ChartParse: a bottom-up chart parser

The parser

The English grammar

An English grammar for chartparse.

This grammar was originally written by Steve Isard at the University of Sussex. The vocabulary is designed to amuse undergraduate Experimental Psychology students, hence the references to pigeons and cages.

The grammar is almost entirely Steve’s original. The only changes are a few words, proper names, and the production:

NP -> det Nn PP

which was changed to

NP -> NP PP

The intent is to demonstrate ambiguous grouping of modifiers.

As in the original LIB CHART _[1], features on the categories are ignored. There are three features used case, num and tr. Thy could reasonably be handled in this file, via compilation to a plain CFG, since their purpose is only to enforce agreement.

References

The original LIB CHART [R1]

[R1]http://www.poplog.org/gospl/packages/pop11/lib/chart.p
>>> import chart
>>> chart.parse(["the","director",'is','clint', 'eastwood'])
['the', 'director', 'is', 'clint', 'eastwood']
Parse 1:
S
 Np
  det the
  Nn
   n director
 Vp
  cop is
  Pn
   n clint
   Pn
    n eastwood
1 parses
>>> import chart
>>> chart.parse(["show", "me","a","movie","where", "the","director",'is','clint', 'eastwood'],topcat='SImp',sep='_')
['show', 'me', 'a', 'movie', 'where', 'the', 'director', 'is', 'clint', 'eastwood']
Parse 1:
SImp
_Vp
__v show
__Np
___pn me
__Np
___Np
____det a
____Nn
_____n movie
___Relp
____rp where
____S
_____Np
______det the
______Nn
_______n director
_____Vp
______cop is
______Pn
_______n clint
_______Pn
________n eastwood
1 parses
class english.Grammar(grammar, lexicon, state=None)[source]
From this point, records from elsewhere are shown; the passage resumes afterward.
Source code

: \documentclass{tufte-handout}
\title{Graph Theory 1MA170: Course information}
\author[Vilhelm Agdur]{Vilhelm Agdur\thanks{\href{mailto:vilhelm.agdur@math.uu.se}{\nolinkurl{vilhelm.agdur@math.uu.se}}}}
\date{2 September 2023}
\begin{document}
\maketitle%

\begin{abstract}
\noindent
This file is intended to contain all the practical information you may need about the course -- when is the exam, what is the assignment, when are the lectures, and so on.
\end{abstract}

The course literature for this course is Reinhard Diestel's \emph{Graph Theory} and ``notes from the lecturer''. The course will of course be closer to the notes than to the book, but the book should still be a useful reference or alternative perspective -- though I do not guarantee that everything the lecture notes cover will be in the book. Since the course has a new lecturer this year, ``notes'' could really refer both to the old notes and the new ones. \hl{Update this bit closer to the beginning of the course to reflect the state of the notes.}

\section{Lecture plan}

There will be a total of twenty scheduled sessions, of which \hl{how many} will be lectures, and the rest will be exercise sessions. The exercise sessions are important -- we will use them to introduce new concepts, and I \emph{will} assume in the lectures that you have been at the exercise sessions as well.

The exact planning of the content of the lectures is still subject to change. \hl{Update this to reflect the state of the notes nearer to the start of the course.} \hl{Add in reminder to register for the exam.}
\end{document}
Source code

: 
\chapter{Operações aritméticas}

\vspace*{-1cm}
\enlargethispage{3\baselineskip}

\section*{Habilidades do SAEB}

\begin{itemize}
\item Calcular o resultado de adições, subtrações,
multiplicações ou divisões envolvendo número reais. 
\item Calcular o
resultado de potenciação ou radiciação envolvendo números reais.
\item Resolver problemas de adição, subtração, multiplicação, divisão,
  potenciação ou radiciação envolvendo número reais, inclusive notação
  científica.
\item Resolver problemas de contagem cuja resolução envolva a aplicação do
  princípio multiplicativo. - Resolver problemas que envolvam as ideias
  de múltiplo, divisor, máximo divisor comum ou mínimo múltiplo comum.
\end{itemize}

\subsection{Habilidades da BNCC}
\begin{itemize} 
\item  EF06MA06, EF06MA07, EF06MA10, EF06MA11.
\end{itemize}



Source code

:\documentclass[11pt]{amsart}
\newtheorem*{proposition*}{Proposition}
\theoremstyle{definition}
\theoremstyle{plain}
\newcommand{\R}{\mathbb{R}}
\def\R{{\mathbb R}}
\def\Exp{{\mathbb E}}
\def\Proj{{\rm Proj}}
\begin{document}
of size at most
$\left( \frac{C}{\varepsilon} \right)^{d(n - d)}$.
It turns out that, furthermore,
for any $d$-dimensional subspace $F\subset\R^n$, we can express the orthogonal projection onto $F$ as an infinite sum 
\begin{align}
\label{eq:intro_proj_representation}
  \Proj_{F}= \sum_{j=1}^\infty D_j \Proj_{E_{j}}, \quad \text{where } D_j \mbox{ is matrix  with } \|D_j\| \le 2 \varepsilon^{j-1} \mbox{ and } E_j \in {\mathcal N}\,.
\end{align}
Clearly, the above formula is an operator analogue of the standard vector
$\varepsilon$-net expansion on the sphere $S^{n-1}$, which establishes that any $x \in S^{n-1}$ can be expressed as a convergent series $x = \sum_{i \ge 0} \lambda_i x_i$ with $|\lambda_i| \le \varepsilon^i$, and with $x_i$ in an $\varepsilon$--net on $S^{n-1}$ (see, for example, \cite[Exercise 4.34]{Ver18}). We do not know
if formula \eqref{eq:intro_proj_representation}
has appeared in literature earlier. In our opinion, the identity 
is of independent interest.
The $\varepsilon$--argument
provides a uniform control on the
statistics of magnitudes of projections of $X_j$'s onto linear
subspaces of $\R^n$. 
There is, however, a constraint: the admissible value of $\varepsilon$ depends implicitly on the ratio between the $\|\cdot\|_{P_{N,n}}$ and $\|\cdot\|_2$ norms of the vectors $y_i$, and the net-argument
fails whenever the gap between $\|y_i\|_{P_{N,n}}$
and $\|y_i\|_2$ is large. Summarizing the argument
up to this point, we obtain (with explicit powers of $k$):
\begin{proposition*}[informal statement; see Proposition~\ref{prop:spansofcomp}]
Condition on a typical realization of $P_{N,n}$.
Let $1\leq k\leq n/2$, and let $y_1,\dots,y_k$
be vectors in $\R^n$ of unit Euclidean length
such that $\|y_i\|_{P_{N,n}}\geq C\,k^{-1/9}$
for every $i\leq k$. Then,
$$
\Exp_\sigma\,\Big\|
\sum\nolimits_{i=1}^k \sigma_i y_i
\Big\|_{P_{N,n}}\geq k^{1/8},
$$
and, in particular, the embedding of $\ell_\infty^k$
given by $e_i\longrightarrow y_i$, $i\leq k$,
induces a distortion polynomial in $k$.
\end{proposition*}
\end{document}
Class for creating grammars from text strings.

Parameters:

grammar: string

the grammar rules, lines of the form lhs -> rhs (|rhs)*

lexicon: string

the words, lines of the form word category+

Examples

>>> g = Grammar(RULES, WORDS)
>>> g.grammar[0]
Rule(lhs='S', rhs=['Np', 'Vp'])

Methods

make_rule(lhs)
class english.Rule[source]

One production of a context-free grammar.

Examples

>>> r = Rule('s',('np','vp'))

Attributes

lhs: string The left hand side of the rule.
rhs: list [string] The right hand side of the rule.

Methods

count(...)
index((value, [start, ...) Raises ValueError if the value is not present.

Lattice input

Lattice parsing

Chart parsing with word lattice input.

Chart parsing is based on two key ideas

  • Collapsing together derivations that can be shown to have a common fate.
  • Building data structures that are indexed by

their start and end points.

Standard Chart Parsing

The standard chart parser works with string positions as exemplified below:

0 show 1 me 2 a 3 movie 4 where 5 the 6 director 7 is 8 clint 9 eastwood 10

The chart is seeded with entries such as Item("Nn",show",0,1), Item("V","show",0,1) and Item("Det","the",5,6). These entries are all of length 1. Lexical ambiguity shows up as multiple items spanning the same set of words but giving them different labels, as happens here for the span 0:1

The parser then uses grammar rules to combine items and generate longer items such as Item("Np",5,7). Two items can be combined if the left hand item ends in the same place that the right hand item starts, and the grammar licenses the combination. If, at the end of the process, an item has been built that spans the string from beginning to end and has a suitable label (e.g. sentence, imperative, question, whatever ...), the input has been fully analyzed.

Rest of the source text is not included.